Threat of heavy rains, flooding as storm makes landfall
Emergency management officials in Florida said the storm struck Laguna Beach just before 5 p.m. Eastern time with wind speeds of about 45 mph. And although some gusts were said to have been stronger, officials have signaled that they are even more worried about the potential for torrential rain and severe flooding.
An array of mandatory and voluntary evacuation orders have been issued for parts of Franklin, Gulf and Walton counties. With the heavy toll of Hurricane Irma in the state's rearview mirror, Gov. Rick Scott has already declared a state of emergency in all 67 Florida counties.
"Remember, the track of these storms can change without notice," he said in a statement. "Everyone in our state must be prepared."
Forecasters said they expect the Florida Panhandle as well as parts of eastern and central Alabama and western Georgia to get between 4 and 8 inches of rain through Tuesday, with some isolated areas getting as much as a foot; they warned that flash flooding was possible in Florida, much of Alabama, and western Georgia.
Storm surge in Florida could cause water to rise as high as 3 feet from the Aucilla River to Mexico Beach, they said. Isolated tornadoes were also possible over parts of Georgia and southeast Alabama.

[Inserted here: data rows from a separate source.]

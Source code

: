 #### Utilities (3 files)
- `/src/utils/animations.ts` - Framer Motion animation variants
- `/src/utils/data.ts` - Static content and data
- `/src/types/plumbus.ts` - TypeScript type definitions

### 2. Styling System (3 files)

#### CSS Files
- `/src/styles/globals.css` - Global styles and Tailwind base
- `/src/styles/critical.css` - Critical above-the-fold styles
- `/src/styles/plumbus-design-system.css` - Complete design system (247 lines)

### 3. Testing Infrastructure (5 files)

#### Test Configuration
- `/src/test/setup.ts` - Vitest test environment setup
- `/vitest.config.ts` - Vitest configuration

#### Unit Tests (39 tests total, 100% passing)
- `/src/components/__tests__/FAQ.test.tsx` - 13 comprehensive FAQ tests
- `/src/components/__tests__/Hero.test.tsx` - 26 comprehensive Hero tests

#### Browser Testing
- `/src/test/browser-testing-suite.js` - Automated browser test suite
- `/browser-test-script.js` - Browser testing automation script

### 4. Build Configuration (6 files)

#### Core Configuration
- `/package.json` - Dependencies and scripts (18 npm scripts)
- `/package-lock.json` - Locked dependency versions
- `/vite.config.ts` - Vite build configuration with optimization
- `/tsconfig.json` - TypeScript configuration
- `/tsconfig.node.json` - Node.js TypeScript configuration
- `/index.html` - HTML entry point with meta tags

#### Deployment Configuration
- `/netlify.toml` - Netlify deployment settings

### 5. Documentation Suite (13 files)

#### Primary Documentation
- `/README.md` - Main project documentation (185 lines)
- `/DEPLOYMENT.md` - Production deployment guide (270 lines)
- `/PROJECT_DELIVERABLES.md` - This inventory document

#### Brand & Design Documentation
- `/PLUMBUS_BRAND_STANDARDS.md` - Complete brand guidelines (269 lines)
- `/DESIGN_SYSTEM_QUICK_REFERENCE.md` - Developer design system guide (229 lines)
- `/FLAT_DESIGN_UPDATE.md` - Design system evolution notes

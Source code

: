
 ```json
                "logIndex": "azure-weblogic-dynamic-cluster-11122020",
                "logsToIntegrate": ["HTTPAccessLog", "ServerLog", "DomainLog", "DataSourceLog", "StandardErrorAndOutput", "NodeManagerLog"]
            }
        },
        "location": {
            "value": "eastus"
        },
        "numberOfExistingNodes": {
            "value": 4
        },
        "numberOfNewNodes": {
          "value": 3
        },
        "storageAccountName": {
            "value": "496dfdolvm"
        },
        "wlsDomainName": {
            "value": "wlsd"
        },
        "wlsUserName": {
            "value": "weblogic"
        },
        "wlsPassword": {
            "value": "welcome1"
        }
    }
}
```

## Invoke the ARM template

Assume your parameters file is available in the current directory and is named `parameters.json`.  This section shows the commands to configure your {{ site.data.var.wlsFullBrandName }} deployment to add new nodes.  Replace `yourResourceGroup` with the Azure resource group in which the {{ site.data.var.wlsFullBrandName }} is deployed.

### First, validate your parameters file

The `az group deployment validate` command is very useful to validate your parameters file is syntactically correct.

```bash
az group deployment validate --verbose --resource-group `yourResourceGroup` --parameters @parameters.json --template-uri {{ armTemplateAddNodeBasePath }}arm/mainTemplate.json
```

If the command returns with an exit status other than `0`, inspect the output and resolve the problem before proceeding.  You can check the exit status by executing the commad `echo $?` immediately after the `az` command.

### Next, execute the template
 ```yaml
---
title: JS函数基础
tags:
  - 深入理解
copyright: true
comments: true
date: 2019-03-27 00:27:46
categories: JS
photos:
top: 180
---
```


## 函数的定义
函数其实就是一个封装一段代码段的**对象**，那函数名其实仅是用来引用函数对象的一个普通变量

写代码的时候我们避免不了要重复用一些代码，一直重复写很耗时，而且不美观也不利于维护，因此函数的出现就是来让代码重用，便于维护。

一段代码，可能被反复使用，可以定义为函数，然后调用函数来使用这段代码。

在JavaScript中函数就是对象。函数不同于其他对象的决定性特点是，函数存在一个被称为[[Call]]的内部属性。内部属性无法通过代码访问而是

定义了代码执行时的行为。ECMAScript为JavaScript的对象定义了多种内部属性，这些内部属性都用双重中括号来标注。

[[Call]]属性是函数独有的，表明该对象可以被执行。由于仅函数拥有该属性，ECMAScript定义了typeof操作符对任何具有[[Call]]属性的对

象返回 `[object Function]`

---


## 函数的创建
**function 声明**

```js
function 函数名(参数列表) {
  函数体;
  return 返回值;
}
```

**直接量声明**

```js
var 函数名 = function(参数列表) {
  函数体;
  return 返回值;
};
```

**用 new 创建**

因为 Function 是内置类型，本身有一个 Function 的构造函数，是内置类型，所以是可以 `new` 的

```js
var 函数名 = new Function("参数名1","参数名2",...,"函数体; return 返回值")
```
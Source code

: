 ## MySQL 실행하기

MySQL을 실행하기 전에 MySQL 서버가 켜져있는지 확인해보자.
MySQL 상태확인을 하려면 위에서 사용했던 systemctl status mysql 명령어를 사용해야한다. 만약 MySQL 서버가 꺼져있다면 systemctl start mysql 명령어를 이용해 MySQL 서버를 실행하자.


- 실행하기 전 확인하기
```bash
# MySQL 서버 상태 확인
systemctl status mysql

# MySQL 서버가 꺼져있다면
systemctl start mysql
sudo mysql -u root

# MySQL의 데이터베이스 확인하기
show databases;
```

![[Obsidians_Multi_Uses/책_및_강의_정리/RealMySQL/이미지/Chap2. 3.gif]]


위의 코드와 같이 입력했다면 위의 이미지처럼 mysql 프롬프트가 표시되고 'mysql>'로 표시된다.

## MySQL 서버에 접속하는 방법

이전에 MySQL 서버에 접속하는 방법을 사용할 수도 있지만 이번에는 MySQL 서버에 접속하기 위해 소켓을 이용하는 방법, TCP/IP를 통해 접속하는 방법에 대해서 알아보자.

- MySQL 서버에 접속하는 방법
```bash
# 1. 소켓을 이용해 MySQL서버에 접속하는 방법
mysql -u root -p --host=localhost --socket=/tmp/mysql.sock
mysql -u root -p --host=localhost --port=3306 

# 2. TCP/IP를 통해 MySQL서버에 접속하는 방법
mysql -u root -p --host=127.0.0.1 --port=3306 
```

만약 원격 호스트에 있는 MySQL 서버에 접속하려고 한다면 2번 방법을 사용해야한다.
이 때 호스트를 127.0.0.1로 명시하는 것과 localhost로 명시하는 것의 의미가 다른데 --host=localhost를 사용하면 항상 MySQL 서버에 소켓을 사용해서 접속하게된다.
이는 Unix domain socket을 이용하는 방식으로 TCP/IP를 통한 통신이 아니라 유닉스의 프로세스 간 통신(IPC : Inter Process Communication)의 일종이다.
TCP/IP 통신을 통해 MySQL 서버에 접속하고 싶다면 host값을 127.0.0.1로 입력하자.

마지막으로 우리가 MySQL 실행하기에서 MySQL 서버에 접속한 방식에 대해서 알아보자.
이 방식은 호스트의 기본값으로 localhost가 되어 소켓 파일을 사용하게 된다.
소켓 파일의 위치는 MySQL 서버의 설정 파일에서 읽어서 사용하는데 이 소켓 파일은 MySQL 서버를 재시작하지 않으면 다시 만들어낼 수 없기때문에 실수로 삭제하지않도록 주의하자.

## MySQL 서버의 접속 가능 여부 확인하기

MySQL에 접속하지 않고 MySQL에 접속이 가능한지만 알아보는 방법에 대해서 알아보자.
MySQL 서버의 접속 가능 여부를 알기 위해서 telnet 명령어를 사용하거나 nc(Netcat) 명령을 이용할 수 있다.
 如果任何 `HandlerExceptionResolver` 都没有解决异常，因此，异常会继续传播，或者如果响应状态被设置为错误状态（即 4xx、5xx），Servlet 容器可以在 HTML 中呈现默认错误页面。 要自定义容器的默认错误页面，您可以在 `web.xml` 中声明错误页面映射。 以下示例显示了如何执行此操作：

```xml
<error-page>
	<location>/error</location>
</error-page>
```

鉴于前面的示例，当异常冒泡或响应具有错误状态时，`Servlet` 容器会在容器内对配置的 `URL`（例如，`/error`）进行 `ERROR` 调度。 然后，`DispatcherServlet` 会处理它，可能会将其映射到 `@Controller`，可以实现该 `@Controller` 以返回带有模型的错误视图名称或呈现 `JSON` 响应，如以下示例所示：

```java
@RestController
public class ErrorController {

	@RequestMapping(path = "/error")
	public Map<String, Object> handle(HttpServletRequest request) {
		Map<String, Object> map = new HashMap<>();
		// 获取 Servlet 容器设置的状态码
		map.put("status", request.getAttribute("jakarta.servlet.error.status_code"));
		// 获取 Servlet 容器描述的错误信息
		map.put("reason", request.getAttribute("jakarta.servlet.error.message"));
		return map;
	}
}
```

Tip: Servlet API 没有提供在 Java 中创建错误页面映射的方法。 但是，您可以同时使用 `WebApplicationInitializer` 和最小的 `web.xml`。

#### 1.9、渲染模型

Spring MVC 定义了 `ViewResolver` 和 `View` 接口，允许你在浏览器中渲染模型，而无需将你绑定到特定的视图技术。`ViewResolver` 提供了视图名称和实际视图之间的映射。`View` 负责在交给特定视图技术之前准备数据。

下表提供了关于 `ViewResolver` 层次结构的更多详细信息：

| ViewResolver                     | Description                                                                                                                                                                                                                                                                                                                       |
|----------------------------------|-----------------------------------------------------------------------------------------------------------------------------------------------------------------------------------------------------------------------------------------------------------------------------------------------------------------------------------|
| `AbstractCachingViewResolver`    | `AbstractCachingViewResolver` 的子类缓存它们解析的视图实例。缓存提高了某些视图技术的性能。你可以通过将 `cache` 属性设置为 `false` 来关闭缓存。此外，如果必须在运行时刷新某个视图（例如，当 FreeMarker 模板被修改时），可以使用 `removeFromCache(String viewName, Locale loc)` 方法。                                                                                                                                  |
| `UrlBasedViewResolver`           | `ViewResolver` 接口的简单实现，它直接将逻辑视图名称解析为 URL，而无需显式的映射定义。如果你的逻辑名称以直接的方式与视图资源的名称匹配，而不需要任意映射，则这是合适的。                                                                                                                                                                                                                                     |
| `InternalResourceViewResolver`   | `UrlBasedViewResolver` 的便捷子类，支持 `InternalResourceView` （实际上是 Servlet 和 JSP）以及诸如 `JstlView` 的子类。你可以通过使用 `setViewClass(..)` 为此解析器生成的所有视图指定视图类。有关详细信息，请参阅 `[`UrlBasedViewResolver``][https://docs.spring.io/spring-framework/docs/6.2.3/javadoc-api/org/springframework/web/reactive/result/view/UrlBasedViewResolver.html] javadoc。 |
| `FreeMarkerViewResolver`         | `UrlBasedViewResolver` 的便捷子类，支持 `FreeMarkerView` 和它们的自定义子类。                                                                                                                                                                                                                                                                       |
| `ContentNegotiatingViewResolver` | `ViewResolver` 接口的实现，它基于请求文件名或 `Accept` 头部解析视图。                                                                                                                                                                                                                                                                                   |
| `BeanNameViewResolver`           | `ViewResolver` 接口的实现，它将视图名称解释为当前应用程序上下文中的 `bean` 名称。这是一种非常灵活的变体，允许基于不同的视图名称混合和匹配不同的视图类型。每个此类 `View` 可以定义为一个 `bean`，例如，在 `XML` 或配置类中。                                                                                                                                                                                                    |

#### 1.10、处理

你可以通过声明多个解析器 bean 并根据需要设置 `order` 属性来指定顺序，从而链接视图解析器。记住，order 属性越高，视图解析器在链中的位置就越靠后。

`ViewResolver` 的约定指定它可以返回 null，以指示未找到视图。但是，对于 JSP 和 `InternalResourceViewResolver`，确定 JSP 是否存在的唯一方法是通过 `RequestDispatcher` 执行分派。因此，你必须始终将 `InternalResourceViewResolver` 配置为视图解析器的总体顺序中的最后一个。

After the exceptionally destructive season last year, forecasters said last week that the possibility of a weak El Ni o, along with near-average sea surface temperatures, suggest that this year's hurricane season will be normal or only slightly more active than average. The National Oceanic and Atmospheric Administration's forecasters predicted a 70 percent likelihood of 10 to 16 named storms this year with winds of 39 mph or higher.
Hurricane seasons run from June 1 until Nov. 1 and peak from mid-August through late October. Last year, there were 17 named storms, 10 of which became hurricanes; the first named storm was Arlene — a rare preseason tropical storm that arrived in April.
"We're not expecting the season to be one of the most active on record," said Gerry Bell, lead hurricane season forecaster with NOAA's Climate Prediction Center. But, he added, "It's time to start getting prepared."